The film uses the surviving hijackers’ memories as material through which scenarios are visualised by artist Daxiong, also a Falun Gong practitioner, who was forced to leave China as a result of the government crackdown following the hijacking. The design includes elaborate architectures and environments, through which the camera travels revealing characters and scenarios. As the action progresses we are introduced to a group of characters who come together as a community of activists, and are subsequently torn apart by the repercussions of their activism.

Eternal Spring does not completely get away from some of the problematic elements of animated reconstruction (and indeed of any reconstruction or reenactment), whereby richly detailed scenes are presented without the audience having full access to the knowledge of which details of the action and environment come from rigorous research, memory or record, and which come from the imagination of the filmmakers and designers.

However the film does constantly work to legitimise its representations, by adopting the reflexive technique of showing the research and development process through the eyes of Daxiong.
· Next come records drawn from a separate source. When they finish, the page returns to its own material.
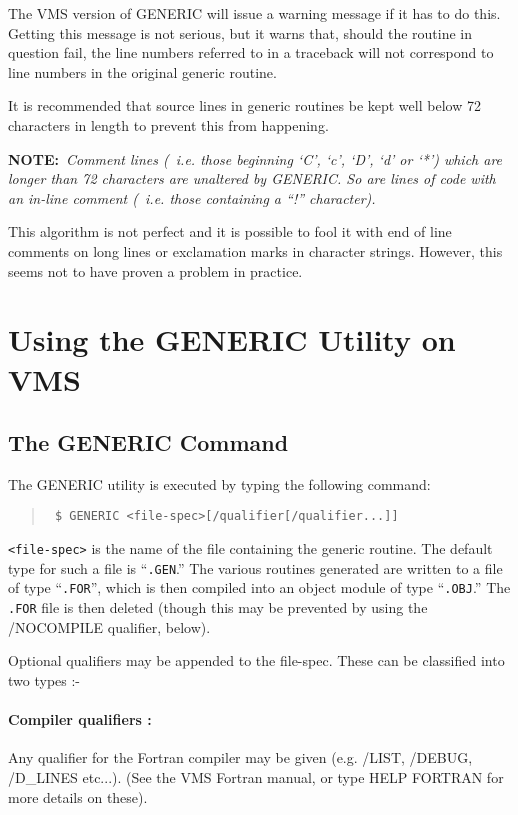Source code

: The VMS version of GENERIC will issue a warning message if it has to do this.
Getting this message is not serious, but it warns that, should the
routine in question fail, the line numbers referred to in a traceback
will not correspond to line numbers in the original generic routine.

It is recommended that source lines in generic routines be kept
well below 72 characters in length to prevent this from happening.

{\bf NOTE:}~{\it Comment lines (~{\rm i.e.} those beginning `C', `c', `D', `d' 
or `*') which are longer than 72 characters are unaltered by GENERIC.
So are lines of code with an in-line comment (~{\rm i.e.} those containing
a ``!'' character).}

This algorithm is not perfect and it is possible to fool it with end of line
comments on long lines or exclamation marks in character strings. However, this
seems not to have proven a problem in practice.

\section{Using the GENERIC Utility on VMS}

\subsection{The GENERIC Command}

The GENERIC utility is executed by typing the following command:

\begin{quote}{\tt
\$ GENERIC  <file-spec>[/qualifier[/qualifier...]]
}
\end{quote}

\verb+<file-spec>+ is the name of the file containing the generic routine.
The default type for such a file is ``{\tt .GEN}.''
The various routines generated are written to a file of type ``{\tt .FOR}'',
which is then compiled into an object module of type ``{\tt .OBJ}.''
The {\tt .FOR} file is then deleted (though this may be prevented by using
the /NOCOMPILE qualifier, below).

Optional qualifiers may be appended to the file-spec.
These can be classified into two types :-

\paragraph{Compiler qualifiers :}
Any qualifier for the Fortran compiler may be given
(e.g. /LIST, /DEBUG, /D\_LINES etc...). (See the VMS Fortran manual,
or type HELP FORTRAN for more details on these).


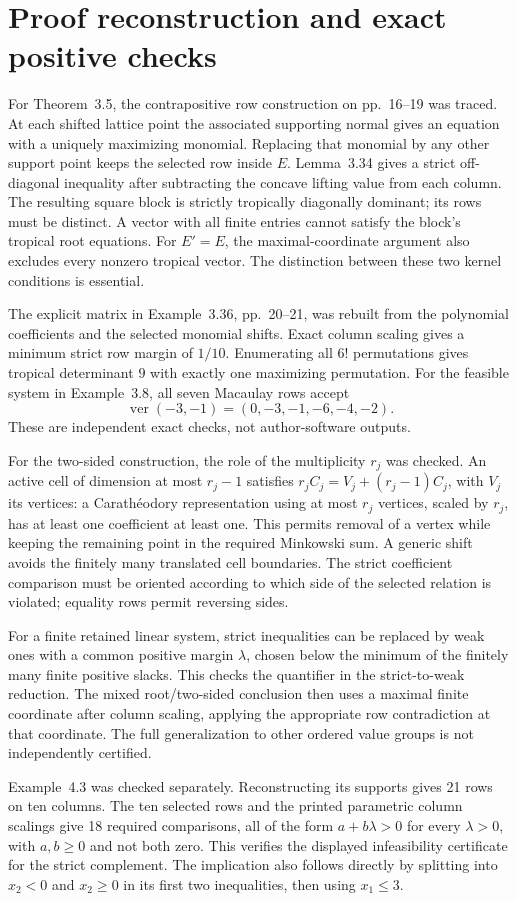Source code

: \documentclass[10pt]{article}
\begin{document}
\section*{Proof reconstruction and exact positive checks}
For Theorem 3.5, the contrapositive row construction on pp. 16–19 was traced. At each shifted lattice point the associated supporting normal gives an equation with a uniquely maximizing monomial. Replacing that monomial by any other support point keeps the selected row inside \(E\). Lemma 3.34 gives a strict off-diagonal inequality after subtracting the concave lifting value from each column. The resulting square block is strictly tropically diagonally dominant; its rows must be distinct. A vector with all finite entries cannot satisfy the block’s tropical root equations. For \(E'=E\), the maximal-coordinate argument also excludes every nonzero tropical vector. The distinction between these two kernel conditions is essential.\par
The explicit matrix in Example 3.36, pp. 20–21, was rebuilt from the polynomial coefficients and the selected monomial shifts. Exact column scaling gives a minimum strict row margin of \(1/10\). Enumerating all \(6!\) permutations gives tropical determinant \(9\) with exactly one maximizing permutation. For the feasible system in Example 3.8, all seven Macaulay rows accept \[\operatorname{ver}(-3,-1)=(0,-3,-1,-6,-4,-2).\] These are independent exact checks, not author-software outputs.\par
For the two-sided construction, the role of the multiplicity \(r_j\) was checked. An active cell of dimension at most \(r_j-1\) satisfies \(r_j C_j=V_j+(r_j-1)C_j\), with \(V_j\) its vertices: a Carathéodory representation using at most \(r_j\) vertices, scaled by \(r_j\), has at least one coefficient at least one. This permits removal of a vertex while keeping the remaining point in the required Minkowski sum. A generic shift avoids the finitely many translated cell boundaries. The strict coefficient comparison must be oriented according to which side of the selected relation is violated; equality rows permit reversing sides.\par
For a finite retained linear system, strict inequalities can be replaced by weak ones with a common positive margin \(\lambda\), chosen below the minimum of the finitely many finite positive slacks. This checks the quantifier in the strict-to-weak reduction. The mixed root/two-sided conclusion then uses a maximal finite coordinate after column scaling, applying the appropriate row contradiction at that coordinate. The full generalization to other ordered value groups is not independently certified.\par
Example 4.3 was checked separately. Reconstructing its supports gives 21 rows on ten columns. The ten selected rows and the printed parametric column scalings give 18 required comparisons, all of the form \(a+b\lambda>0\) for every \(\lambda>0\), with \(a,b\ge0\) and not both zero. This verifies the displayed infeasibility certificate for the strict complement. The implication also follows directly by splitting into \(x_2<0\) and \(x_2\ge0\) in its first two inequalities, then using \(x_1\le3\).\par
\end{document}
The artist reflects on his own life and memories at the same time as talking to surviving hijackers and reconstructing theirs.

This process of making what Daxiong describes as ‘art based on a shared memory’ forms the spine of the film, with reconstructions emerging from live action interview scenes in which Daxiong is sketching as interviewees are describing their memories. At other times we see interviewees looking at designs and work-in-progress animated scenes, and responding to them, before we are plunged into the fully rendered glossy scene itself.
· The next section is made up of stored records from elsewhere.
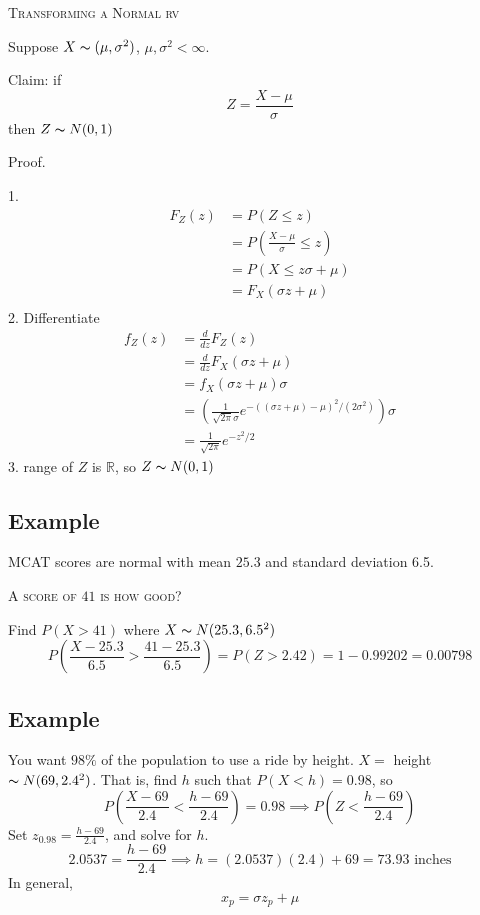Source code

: \textsc{Transforming a Normal rv}

Suppose $ X \thicksim (\mu,\sigma^2) $, $ \mu,\sigma^2<\infty $.

Claim: if
\[ Z=\frac{X-\mu}{\sigma}  \]
then $ Z \thicksim N(0,1) $

Proof.

1.
\begin{align*}
    F_Z(z)&=P(Z\le z)\\
    &=P\left(\frac{X-\mu}{\sigma}\le z\right)\\
    &=P\left(X\le z\sigma + \mu\right)\\
    &=F_X(\sigma z+\mu)\\
\end{align*}
2. Differentiate
\begin{align*}
    f_Z(z)&=\frac{d}{dz}F_Z(z)\\
    &=\frac{d}{dz}F_X(\sigma z+\mu)\\
    &=f_X(\sigma z+\mu)\sigma\\
    &=\left(\frac{1}{\sqrt{2\pi}\sigma}e^{-((\sigma z+\mu)-\mu)^2/(2\sigma^2)}\right)\sigma\\
    &=\frac{1}{\sqrt{2\pi}}e^{-z^2/2}
\end{align*}
3. range of $ Z $ is $ \mathbb{R} $, so $ Z \thicksim N(0,1) $

\subsection{Example}
MCAT scores are normal with mean $ 25.3 $ and standard deviation 6.5.

\textsc{A score of $ 41 $ is how good?}

Find $ P(X>41) $ where $ X \thicksim N(25.3,6.5^2) $
\[ P\left(\frac{X-25.3}{6.5}>\frac{41-25.3}{6.5}\right)=P(Z>2.42)=1-0.99202=0.00798 \]

\subsection{Example}
You want $ 98\% $ of the population to use a ride by height.
$ X= $ height $ \thicksim N(69,2.4^2) $. That is, find $ h $
such that $ P(X<h)=0.98 $, so
\[ P\left(\frac{X-69}{2.4}<\frac{h-69}{2.4}\right)=0.98\implies P\left(Z<\frac{h-69}{2.4}\right)\]
Set $ z_{0.98}= \frac{h-69}{2.4} $, and solve for $ h $.
\[ 2.0537=\frac{h-69}{2.4}\implies h=(2.0537)(2.4)+69=73.93\text{ inches} \]
In general,
\[ x_p=\sigma z_p+\mu \]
The visual design of the animated scenes gives the action, including scenes of physical abuse, a comic book / gangster heist quality. Gangster film tropes are also referenced in the cinematography, down to freeze-frame character introductions and even a dolly zoom in a diner, à la Goodfellas. This use of cinematic language can add drama in certain moments – the hijack itself gets quite tense – but gives it also gives the film a genre sheen that can be distancing at times.

The film also breaks with this design at moments, including a beautifully fluid expressionistic sequence at an emotional climax, in which a character’s psychology is represented through more abstracted images and action, leaning into symbolic imagery and evocative sounds, in an inky black-and-white aesthetic. Moments such as this elevate the film, heightening emotion and exploiting animation’s ability to do more than merely reenact.

Eternal Spring focuses its action almost exclusively around the run-up to and the fallout from the 2002 hijack. The absence of a wider contemporary context for Falun Gong has led some reviewers to view the film with notes of suspicion. The absence of any reference to the movement’s links to far right US media, for example, raises eyebrows in otherwise positive reviews in Indiewire and The Guardian. But this is a film that is honestly and unashamedly one-sided. It tells the story from the point of view of the hijackers – their experience of persecution, and of the sometimes exhilarating, ultimately tragic, events that changed the course of their lives. It’s an absorbing watch, a polished production, and essential viewing for anyone with an interest in the animated documentary form.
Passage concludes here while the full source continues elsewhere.